Catching the Morning Light

When I get hold of an idea I can get quite obsessive about it. Lately, it’s been early morning light. I think it sprang from a post I wrote about transposing some of the techniques I used for my “Urban Minimal” project to what I only half-jokingly called “Rural Minimal”. I think that my rural Gower houses did fulfil the spirit of “Rural Minimal” but it got me think about shadows. Now, shadows were my first love. They still are. It’s hard to find any painting of mine without blue/mauve/purple/brown shadows. I go through tubes of Lukas 1862 Mauve at a steady rate. Many of my Gower woodland paintings used early morning winter light.

 

ENCHANTED WOOD 2
Enchanted Wood  Limited edition mounted print (unframed) 

[wpecpp name=”Enchanted Wood Large Print ” price=”45″ align=”left”]

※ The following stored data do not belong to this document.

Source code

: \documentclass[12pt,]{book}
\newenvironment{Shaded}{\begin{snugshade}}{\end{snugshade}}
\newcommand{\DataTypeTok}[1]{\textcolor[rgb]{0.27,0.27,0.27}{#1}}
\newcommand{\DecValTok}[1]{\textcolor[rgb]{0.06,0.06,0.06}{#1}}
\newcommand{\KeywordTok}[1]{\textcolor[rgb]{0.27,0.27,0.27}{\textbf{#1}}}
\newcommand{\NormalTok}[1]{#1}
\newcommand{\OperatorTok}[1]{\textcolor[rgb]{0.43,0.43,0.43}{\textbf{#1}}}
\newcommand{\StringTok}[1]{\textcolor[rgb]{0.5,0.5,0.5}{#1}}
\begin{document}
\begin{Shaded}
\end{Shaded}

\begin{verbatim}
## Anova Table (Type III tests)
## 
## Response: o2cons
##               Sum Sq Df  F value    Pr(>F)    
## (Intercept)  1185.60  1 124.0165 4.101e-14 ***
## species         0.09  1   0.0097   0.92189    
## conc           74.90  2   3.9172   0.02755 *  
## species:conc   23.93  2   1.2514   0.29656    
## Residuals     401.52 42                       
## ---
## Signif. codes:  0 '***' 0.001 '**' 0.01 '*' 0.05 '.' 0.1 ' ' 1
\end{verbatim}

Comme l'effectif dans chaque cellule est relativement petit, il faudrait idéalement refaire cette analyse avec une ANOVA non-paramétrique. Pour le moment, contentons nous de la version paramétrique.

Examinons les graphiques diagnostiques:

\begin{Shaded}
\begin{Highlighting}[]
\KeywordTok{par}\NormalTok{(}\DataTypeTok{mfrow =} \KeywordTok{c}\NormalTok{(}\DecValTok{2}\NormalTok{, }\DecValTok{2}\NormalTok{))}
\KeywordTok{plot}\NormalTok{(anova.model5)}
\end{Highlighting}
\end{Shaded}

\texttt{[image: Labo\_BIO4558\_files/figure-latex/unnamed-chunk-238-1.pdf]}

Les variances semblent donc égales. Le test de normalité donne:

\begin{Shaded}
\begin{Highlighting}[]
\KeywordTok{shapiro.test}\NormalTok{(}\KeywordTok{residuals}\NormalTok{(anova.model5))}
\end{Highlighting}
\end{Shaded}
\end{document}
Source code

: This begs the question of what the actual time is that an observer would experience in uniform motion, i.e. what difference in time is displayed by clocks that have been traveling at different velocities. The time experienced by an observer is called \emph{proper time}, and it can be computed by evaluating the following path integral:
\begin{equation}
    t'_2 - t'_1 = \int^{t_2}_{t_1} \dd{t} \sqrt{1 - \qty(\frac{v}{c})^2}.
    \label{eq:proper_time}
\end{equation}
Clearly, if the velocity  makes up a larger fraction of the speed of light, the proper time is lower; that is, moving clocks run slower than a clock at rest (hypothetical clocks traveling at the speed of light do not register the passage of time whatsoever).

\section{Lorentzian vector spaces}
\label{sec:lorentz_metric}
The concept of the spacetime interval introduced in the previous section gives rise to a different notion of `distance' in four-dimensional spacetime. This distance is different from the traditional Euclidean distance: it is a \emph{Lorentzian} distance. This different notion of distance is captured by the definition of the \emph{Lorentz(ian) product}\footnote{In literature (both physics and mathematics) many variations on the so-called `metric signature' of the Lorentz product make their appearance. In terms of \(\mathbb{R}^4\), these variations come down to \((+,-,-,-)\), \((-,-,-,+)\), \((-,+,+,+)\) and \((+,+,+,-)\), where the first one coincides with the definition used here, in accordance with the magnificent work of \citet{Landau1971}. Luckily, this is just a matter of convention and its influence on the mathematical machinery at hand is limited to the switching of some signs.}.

And why do I love shadows so much? It’s because they act as a foil to the light. The orange next to the dark mauve positively leaps off the canvas. Perhaps, its a cheap way of thrilling the viewer? I am always very impressed by artists who capture a gloomy or overcast landscape. Plein Air painters prefer overcast conditions because they are more constant and American artist, Jeremy Sams,  demonstrates this really well in his painting. He says “The good thing about painting on an overcast day is that you don’t have to chase shadows. The light remains very constant and my acrylic paints stay wet for a good long while.”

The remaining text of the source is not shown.